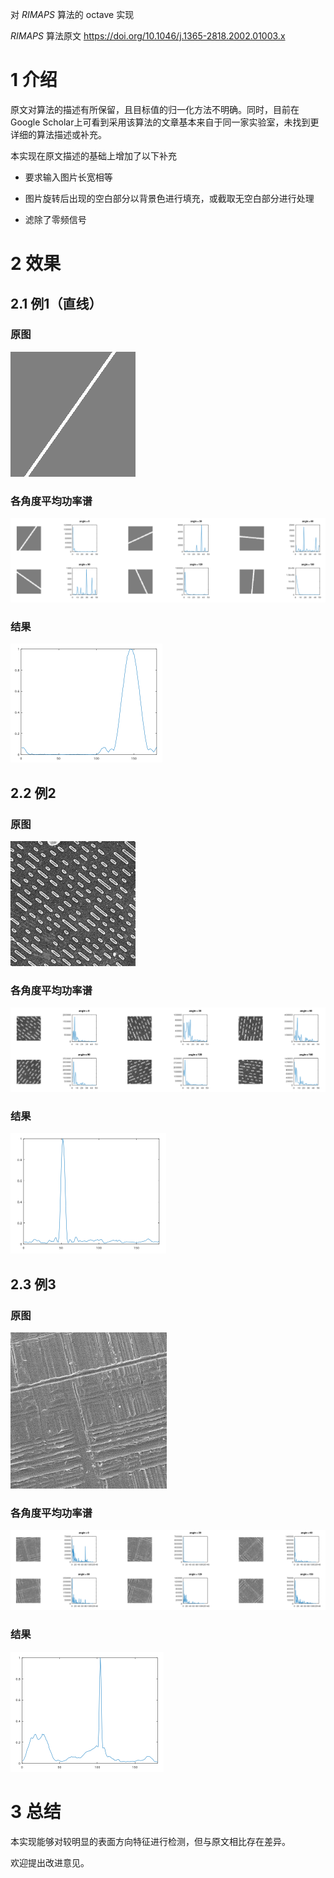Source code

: 对 *RIMAPS* 算法的 octave 实现

*RIMAPS* 算法原文 https://doi.org/10.1046/j.1365-2818.2002.01003.x

# 1 介绍

原文对算法的描述有所保留，且目标值的归一化方法不明确。同时，目前在Google Scholar上可看到采用该算法的文章基本来自于同一家实验室，未找到更详细的算法描述或补充。

本实现在原文描述的基础上增加了以下补充

- 要求输入图片长宽相等
- 图片旋转后出现的空白部分以背景色进行填充，或截取无空白部分进行处理

- 滤除了零频信号

# 2 效果

## 2.1 例1（直线）

### 原图

![line](./src/line.bmp)

### 各角度平均功率谱

![line-angles](./src/line-angles.png)

### 结果

<img src="./src/line-rv.jpg" alt="line-rv" style="zoom:50%;" />

## 2.2 例2

### 原图

![ex2](./src/ex2.jpg)

### 各角度平均功率谱

![ex2-angles](./src/ex2-angles.jpg)

### 结果

<img src="./src/ex2-rv.jpg" alt="ex2-rv" style="zoom:50%;" />

## 2.3 例3

### 原图

<img src="./src/ex3.png" alt="ex3" style="zoom: 50%;" />

### 各角度平均功率谱

![ex3-angles](./src/ex3-angles.jpg)

### 结果

<img src="./src/ex3-rv.jpg" alt="ex3-rv" style="zoom:50%;" />

# 3 总结

本实现能够对较明显的表面方向特征进行检测，但与原文相比存在差异。

欢迎提出改进意见。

----------

--- Problem to work on ---
Only the pictures are to be dropped; all other material above must be repeated exactly.

--- Answer space ---
Source code

: 对 *RIMAPS* 算法的 octave 实现

*RIMAPS* 算法原文 https://doi.org/10.1046/j.1365-2818.2002.01003.x

# 1 介绍

原文对算法的描述有所保留，且目标值的归一化方法不明确。同时，目前在Google Scholar上可看到采用该算法的文章基本来自于同一家实验室，未找到更详细的算法描述或补充。

本实现在原文描述的基础上增加了以下补充

- 要求输入图片长宽相等
- 图片旋转后出现的空白部分以背景色进行填充，或截取无空白部分进行处理

- 滤除了零频信号

# 2 效果

## 2.1 例1（直线）

### 原图

![line](./src/line.bmp)

### 各角度平均功率谱

![line-angles](./src/line-angles.png)

### 结果

<img src="./src/line-rv.jpg" alt="line-rv" style="zoom:50%;" />

## 2.2 例2

### 原图

![ex2](./src/ex2.jpg)

### 各角度平均功率谱

![ex2-angles](./src/ex2-angles.jpg)

### 结果

<img src="./src/ex2-rv.jpg" alt="ex2-rv" style="zoom:50%;" />

## 2.3 例3

### 原图

<img src="./src/ex3.png" alt="ex3" style="zoom: 50%;" />

### 各角度平均功率谱

![ex3-angles](./src/ex3-angles.jpg)

### 结果

<img src="./src/ex3-rv.jpg" alt="ex3-rv" style="zoom:50%;" />

# 3 总结

本实现能够对较明显的表面方向特征进行检测，但与原文相比存在差异。

欢迎提出改进意见。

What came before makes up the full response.